Teaching an AI Coding Agent to Work Safely with a Legacy InterSystems Caché ApplicationContestant
We didn't start with a big AI strategy.
We had a legacy InterSystems Caché 2018 application, a lot of old business logic, and a practical need: build a new UI and improve code that had been running for years. At first, I thought an AI coding agent would help only with a small part of the work. Maybe some boilerplate, some REST work around the system, and a bit of help reading old ObjectScript.
In practice, it became much more than that.
Once we started using it seriously, we realized it could move across a large codebase, understand patterns, suggest refactors, and help us modernize around Caché much faster than I expected.
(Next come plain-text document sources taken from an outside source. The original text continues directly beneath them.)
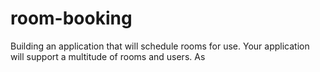 # room-booking
Building an application that will schedule rooms for use. Your application will support a multitude of rooms and users. As

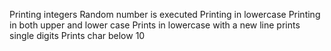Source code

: Printing integers
Random number is executed
 Printing in lowercase
Printing in both upper and lower case
Prints in lowercase with a new line
prints single digits
Prints char below 10
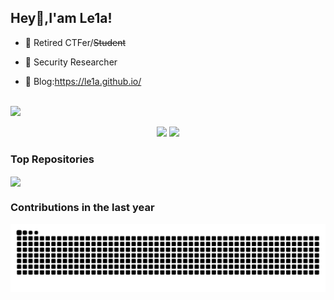 ## Hey👋,I'am Le1a!

- 🌱 Retired CTFer/~~Student~~

- 🔭 Security Researcher

- 🍔 Blog:https://le1a.github.io/

</br>
<img src="https://profile-counter.glitch.me/Le1a/count.svg" />

<p align="center">
  <img width="45%" src="https://github-readme-stats.vercel.app/api?username=Le1a&show_icons=true" /> 
  <img width="48%" src="https://github-readme-streak-stats.herokuapp.com/?user=Le1a" /> 
</p>

### Top Repositories


<a href="[https://github.com/Y4tacker/JavaSec](https://github.com/Le1a/CVE-2023-33246)">
  <img align="center" src="https://github-readme-stats.vercel.app/api/pin/?username=Le1a&repo=CVE-2023-33246&theme=vue&show_icons=true" />
</a>

### Contributions in the last year

![github contribution grid snake animation](https://github.com/Le1a/Le1a/blob/output/github-contribution-grid-snake-dark.svg?palette=github-dark)
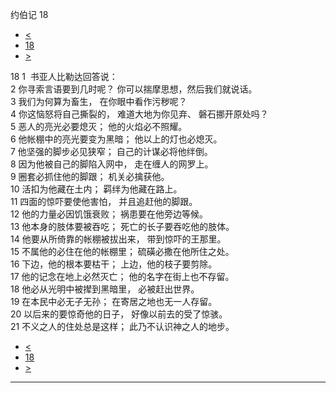 ﻿





 约伯记 18




* [<](bible/JOB17.md)
* [18](bible/JOB.md)
* [>](bible/JOB19.md)



 
18 
1  书亚人比勒达回答说：  
2 你寻索言语要到几时呢？ 你可以揣摩思想，然后我们就说话。  
3 我们为何算为畜生， 在你眼中看作污秽呢？  
4 你这恼怒将自己撕裂的， 难道大地为你见弃、 磐石挪开原处吗？     
5 恶人的亮光必要熄灭； 他的火焰必不照耀。  
6 他帐棚中的亮光要变为黑暗； 他以上的灯也必熄灭。  
7 他坚强的脚步必见狭窄； 自己的计谋必将他绊倒。  
8 因为他被自己的脚陷入网中， 走在缠人的网罗上。  
9 圈套必抓住他的脚跟； 机关必擒获他。  
10 活扣为他藏在土内； 羁绊为他藏在路上。  
11 四面的惊吓要使他害怕， 并且追赶他的脚跟。  
12 他的力量必因饥饿衰败； 祸患要在他旁边等候。  
13 他本身的肢体要被吞吃； 死亡的长子要吞吃他的肢体。  
14 他要从所倚靠的帐棚被拔出来， 带到惊吓的王那里。  
15 不属他的必住在他的帐棚里； 硫磺必撒在他所住之处。  
16 下边，他的根本要枯干； 上边，他的枝子要剪除。  
17 他的记念在地上必然灭亡； 他的名字在街上也不存留。  
18 他必从光明中被撵到黑暗里， 必被赶出世界。  
19 在本民中必无子无孙； 在寄居之地也无一人存留。  
20 以后来的要惊奇他的日子， 好像以前去的受了惊骇。  
21 不义之人的住处总是这样； 此乃不认识神之人的地步。 
* [<](bible/JOB17.md)
* [18](bible/JOB.md)
* [>](bible/JOB19.md)





---










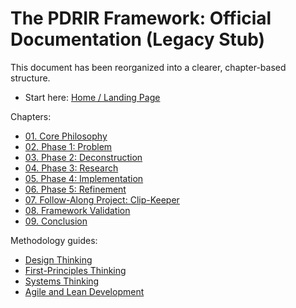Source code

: # The PDRIR Framework: Official Documentation (Legacy Stub)

This document has been reorganized into a clearer, chapter-based structure.

- Start here: [Home / Landing Page](./index.md)

Chapters:

- [01. Core Philosophy](./core/01-core-philosophy.md)
- [02. Phase 1: Problem](./core/02-phase-1-problem.md)
- [03. Phase 2: Deconstruction](./core/03-phase-2-deconstruction.md)
- [04. Phase 3: Research](./core/04-phase-3-research.md)
- [05. Phase 4: Implementation](./core/05-phase-4-implementation.md)
- [06. Phase 5: Refinement](./core/06-phase-5-refinement.md)
- [07. Follow-Along Project: Clip-Keeper](./core/07-clip-keeper.md)
- [08. Framework Validation](./core/08-framework-validation.md)
- [09. Conclusion](./core/09-conclusion.md)

Methodology guides:

- [Design Thinking](./guides/design_thinking.md)
- [First-Principles Thinking](./guides/first_principles_thinking.md)
- [Systems Thinking](./guides/systems_thinking.md)
- [Agile and Lean Development](./guides/agile_development.md)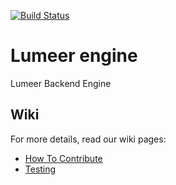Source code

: [![Build Status][Travis badge]][Travis build]

[Travis badge]: https://travis-ci.org/Lumeer/engine.svg?branch=devel
[Travis build]: https://travis-ci.org/Lumeer/engine

# Lumeer engine
Lumeer Backend Engine

## Wiki

For more details, read our wiki pages:
* [How To Contribute](https://github.com/Lumeer/engine/wiki/How-To-Contribute)
* [Testing](https://github.com/Lumeer/engine/wiki/Testing)
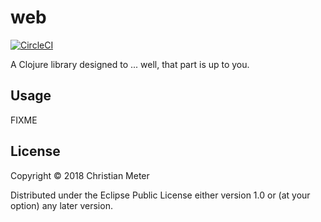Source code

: # web

[![CircleCI](https://circleci.com/gh/n2o/senne-archive.svg?style=svg)](https://circleci.com/gh/n2o/senne-archive)

A Clojure library designed to ... well, that part is up to you.

## Usage

FIXME

## License

Copyright © 2018 Christian Meter

Distributed under the Eclipse Public License either version 1.0 or (at
your option) any later version.
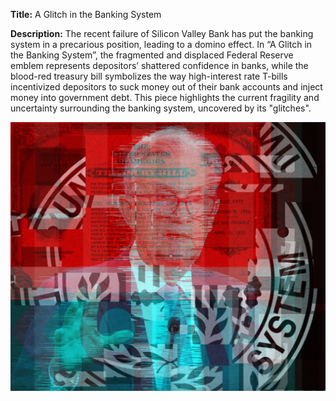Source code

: **Title:** A Glitch in the Banking System

**Description:** The recent failure of Silicon Valley Bank has put the banking system in a precarious position, leading to a domino effect. In “A Glitch in the Banking System”, the fragmented and displaced Federal Reserve emblem represents depositors’ shattered confidence in banks, while the blood-red treasury bill symbolizes the way high-interest rate T-bills incentivized depositors to suck money out of their bank accounts and inject money into government debt. This piece highlights the current fragility and uncertainty surrounding the banking system, uncovered by its "glitches". 

![](glitch.png)
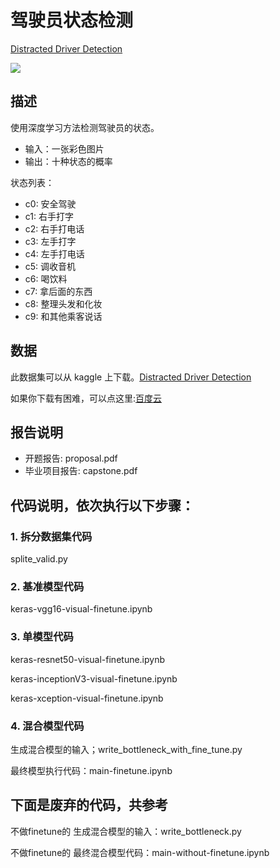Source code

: # 驾驶员状态检测

[Distracted Driver Detection](https://www.kaggle.com/c/state-farm-distracted-driver-detection)

![](images/driver.gif)

## 描述

使用深度学习方法检测驾驶员的状态。

* 输入：一张彩色图片
* 输出：十种状态的概率

状态列表：

* c0: 安全驾驶
* c1: 右手打字
* c2: 右手打电话
* c3: 左手打字
* c4: 左手打电话
* c5: 调收音机
* c6: 喝饮料
* c7: 拿后面的东西
* c8: 整理头发和化妆
* c9: 和其他乘客说话

## 数据

此数据集可以从 kaggle 上下载。[Distracted Driver Detection](https://www.kaggle.com/c/state-farm-distracted-driver-detection)

如果你下载有困难，可以点这里:[百度云](http://pan.baidu.com/s/1dFzd0at)

## 报告说明

* 开题报告: proposal.pdf
* 毕业项目报告: capstone.pdf

## 代码说明，依次执行以下步骤：

### 1. 拆分数据集代码

splite_valid.py 

### 2. 基准模型代码

keras-vgg16-visual-finetune.ipynb

### 3. 单模型代码

keras-resnet50-visual-finetune.ipynb

keras-inceptionV3-visual-finetune.ipynb

keras-xception-visual-finetune.ipynb

### 4. 混合模型代码

生成混合模型的输入；write_bottleneck_with_fine_tune.py

最终模型执行代码：main-finetune.ipynb

## 下面是废弃的代码，共参考

不做finetune的 生成混合模型的输入：write_bottleneck.py

不做finetune的 最终混合模型代码：main-without-finetune.ipynb

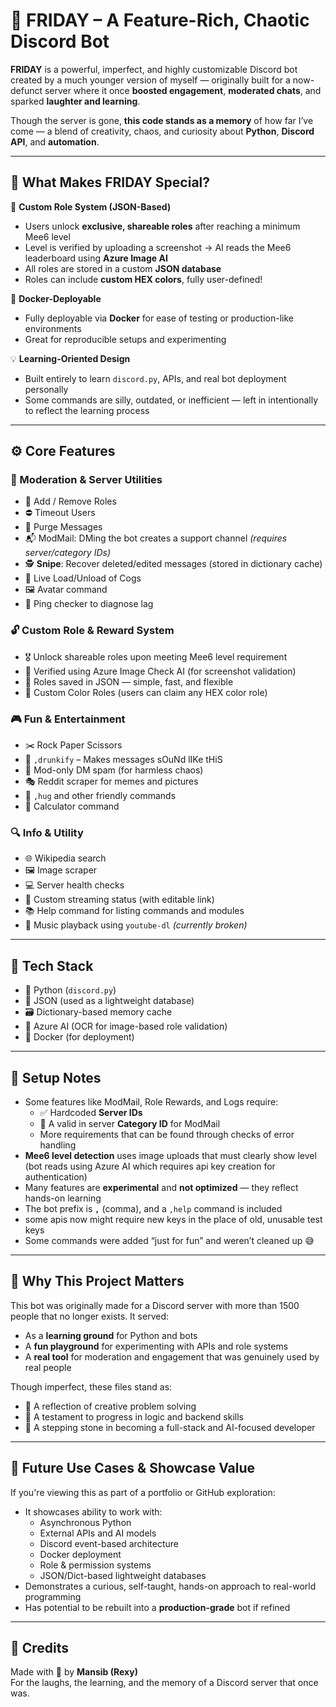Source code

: # 🤖 FRIDAY – A Feature-Rich, Chaotic Discord Bot

**FRIDAY** is a powerful, imperfect, and highly customizable Discord bot created by a much younger version of myself — originally built for a now-defunct server where it once **boosted engagement**, **moderated chats**, and sparked **laughter and learning**.

Though the server is gone, **this code stands as a memory** of how far I’ve come — a blend of creativity, chaos, and curiosity about **Python**, **Discord API**, and **automation**.

---

## 🌟 What Makes FRIDAY Special?

🧠 **Custom Role System (JSON-Based)**
- Users unlock **exclusive, shareable roles** after reaching a minimum Mee6 level
- Level is verified by uploading a screenshot → AI reads the Mee6 leaderboard using **Azure Image AI**
- All roles are stored in a custom **JSON database**
- Roles can include **custom HEX colors**, fully user-defined!

🐳 **Docker-Deployable**
- Fully deployable via **Docker** for ease of testing or production-like environments
- Great for reproducible setups and experimenting

💡 **Learning-Oriented Design**
- Built entirely to learn `discord.py`, APIs, and real bot deployment personally
- Some commands are silly, outdated, or inefficient — left in intentionally to reflect the learning process


---

## ⚙️ Core Features

### 👥 Moderation & Server Utilities
- 🔨 Add / Remove Roles
- ⛔ Timeout Users
- 🧹 Purge Messages
- 📬 ModMail: DMing the bot creates a support channel *(requires server/category IDs)*
- 🕵️ **Snipe**: Recover deleted/edited messages (stored in dictionary cache)
- 🔧 Live Load/Unload of Cogs
- 🖼️ Avatar command
- 📶 Ping checker to diagnose lag

### 🔓 Custom Role & Reward System
- 🎖️ Unlock shareable roles upon meeting Mee6 level requirement
- 🧠 Verified using Azure Image Check AI (for screenshot validation)
- 📄 Roles saved in JSON — simple, fast, and flexible
- 🎨 Custom Color Roles (users can claim any HEX color role)

### 🎮 Fun & Entertainment
- ✂️ Rock Paper Scissors
- 🥴 `,drunkify` – Makes messages sOuNd lIKe tHiS
- 💌 Mod-only DM spam (for harmless chaos)
- 🎭 Reddit scraper for memes and pictures
- 🤗 `,hug` and other friendly commands
- 🧮 Calculator command

### 🔍 Info & Utility
- 🌐 Wikipedia search
- 🖼️ Image scraper
- 💻 Server health checks
- 🎥 Custom streaming status (with editable link)
- 📚 Help command for listing commands and modules
- 🎵 Music playback using `youtube-dl` *(currently broken)*

---

## 🧪 Tech Stack

- 🐍 Python (`discord.py`)
- 📄 JSON (used as a lightweight database)
- 🗃️ Dictionary-based memory cache
- 🧠 Azure AI (OCR for image-based role validation)
- 🐳 Docker (for deployment)

---

## 📝 Setup Notes

- Some features like ModMail, Role Rewards, and Logs require:
  - ✅ Hardcoded **Server IDs**
  - 📁 A valid in server **Category ID** for ModMail
  - More requirements that can be found through checks of error handling 
- **Mee6 level detection** uses image uploads that must clearly show level (bot reads using Azure AI which requires api key creation for authentication)
- Many features are **experimental** and **not optimized** — they reflect hands-on learning
- The bot prefix is **`,`** (comma), and a `,help` command is included
- some apis now might require new keys in the place of old, unusable test keys
- Some commands were added “just for fun” and weren’t cleaned up 😅

---

## 💭 Why This Project Matters

This bot was originally made for a Discord server with more than 1500 people that no longer exists. It served:
- As a **learning ground** for Python and bots
- A **fun playground** for experimenting with APIs and role systems
- A **real tool** for moderation and engagement that was genuinely used by real people

Though imperfect, these files stand as:
- 🧠 A reflection of creative problem solving
- 💪 A testament to progress in logic and backend skills
- 🌱 A stepping stone in becoming a full-stack and AI-focused developer

---

## 🚀 Future Use Cases & Showcase Value

If you're viewing this as part of a portfolio or GitHub exploration:

- It showcases ability to work with:
  - Asynchronous Python
  - External APIs and AI models
  - Discord event-based architecture
  - Docker deployment
  - Role & permission systems
  - JSON/Dict-based lightweight databases
- Demonstrates a curious, self-taught, hands-on approach to real-world programming
- Has potential to be rebuilt into a **production-grade** bot if refined

---

## 🙌 Credits

Made with 💙 by **Mansib (Rexy)**  
For the laughs, the learning, and the memory of a Discord server that once was.
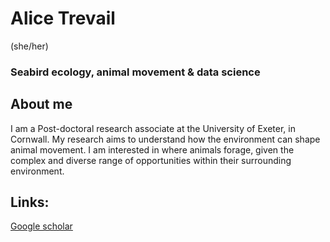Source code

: # Alice Trevail 
(she/her)
### Seabird ecology, animal movement & data science

## About me
I am a Post-doctoral research associate at the University of Exeter, in Cornwall. My research aims to understand how the environment can shape animal movement. I am interested in where animals forage, given the complex and diverse range of opportunities within their surrounding environment.

## Links:
[Google scholar](https://scholar.google.com/citations?user=mKYlUsUAAAAJ&hl=en)
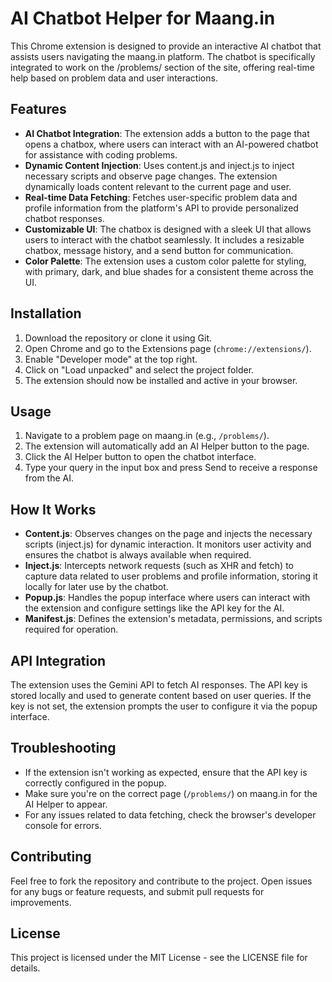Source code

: # AI Chatbot Helper for Maang.in
This Chrome extension is designed to provide an interactive AI chatbot that assists users navigating the maang.in platform. The chatbot is specifically integrated to work on the /problems/ section of the site, offering real-time help based on problem data and user interactions.

## Features
- **AI Chatbot Integration**: The extension adds a button to the page that opens a chatbox, where users can interact with an AI-powered chatbot for assistance with coding problems.
- **Dynamic Content Injection**: Uses content.js and inject.js to inject necessary scripts and observe page changes. The extension dynamically loads content relevant to the current page and user.
- **Real-time Data Fetching**: Fetches user-specific problem data and profile information from the platform's API to provide personalized chatbot responses.
- **Customizable UI**: The chatbox is designed with a sleek UI that allows users to interact with the chatbot seamlessly. It includes a resizable chatbox, message history, and a send button for communication.
- **Color Palette**: The extension uses a custom color palette for styling, with primary, dark, and blue shades for a consistent theme across the UI.

## Installation
1. Download the repository or clone it using Git.
2. Open Chrome and go to the Extensions page (`chrome://extensions/`).
3. Enable "Developer mode" at the top right.
4. Click on "Load unpacked" and select the project folder.
5. The extension should now be installed and active in your browser.

## Usage
1. Navigate to a problem page on maang.in (e.g., `/problems/`).
2. The extension will automatically add an AI Helper button to the page.
3. Click the AI Helper button to open the chatbot interface.
4. Type your query in the input box and press Send to receive a response from the AI.

## How It Works
- **Content.js**: Observes changes on the page and injects the necessary scripts (inject.js) for dynamic interaction. It monitors user activity and ensures the chatbot is always available when required.
- **Inject.js**: Intercepts network requests (such as XHR and fetch) to capture data related to user problems and profile information, storing it locally for later use by the chatbot.
- **Popup.js**: Handles the popup interface where users can interact with the extension and configure settings like the API key for the AI.
- **Manifest.js**: Defines the extension's metadata, permissions, and scripts required for operation.

## API Integration
The extension uses the Gemini API to fetch AI responses. The API key is stored locally and used to generate content based on user queries. If the key is not set, the extension prompts the user to configure it via the popup interface.

## Troubleshooting
- If the extension isn't working as expected, ensure that the API key is correctly configured in the popup.
- Make sure you're on the correct page (`/problems/`) on maang.in for the AI Helper to appear.
- For any issues related to data fetching, check the browser's developer console for errors.

## Contributing
Feel free to fork the repository and contribute to the project. Open issues for any bugs or feature requests, and submit pull requests for improvements.

## License
This project is licensed under the MIT License - see the LICENSE file for details.
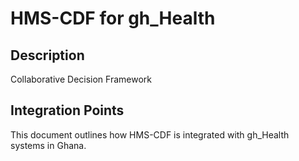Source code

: # HMS-CDF for gh_Health

## Description

Collaborative Decision Framework

## Integration Points

This document outlines how HMS-CDF is integrated with gh_Health systems in Ghana.
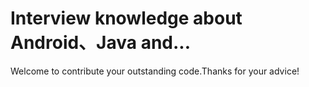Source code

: # Interview knowledge about Android、Java and... 

Welcome to contribute your outstanding code.Thanks for your advice!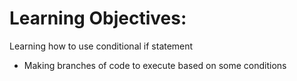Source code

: Learning Objectives:
=======================

Learning how to use conditional if statement
 - Making branches of code to execute based on some conditions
But that only happened after a frustrating period at the beginning.
The real challenge wasn't getting code suggestions. It was teaching the agent how our Caché environment actually behaved.
Why we were able to use it
Before any technical work, we had to answer a security question.
We were not going to send ERP code and internal business logic directly to a public AI service and hope for the best. That was never going to pass a serious security review.
For us, Amazon Bedrock changed the conversation. Our servers, data, and development environment were already in AWS, so Bedrock fit naturally into a cloud environment we already trusted and governed. We could work with the model while keeping the traffic, access control, and surrounding security controls inside the same AWS framework we were already using.
The model itself was interesting, but what made it usable in a real enterprise environment was the fact that it fit the security model we already had, instead of creating a separate and less controlled path for sensitive development work. Once that became clear, the discussion with security and governance teams became much easier.
What didn't work at first
At the beginning, it was frustrating.
The model knew ObjectScript syntax better than I expected, but it didn't know our version, our conventions, or the old corners of a Caché system that had grown over many years. It also didn't know where the dangerous parts were. And honestly, we didn't yet know how to work with it either.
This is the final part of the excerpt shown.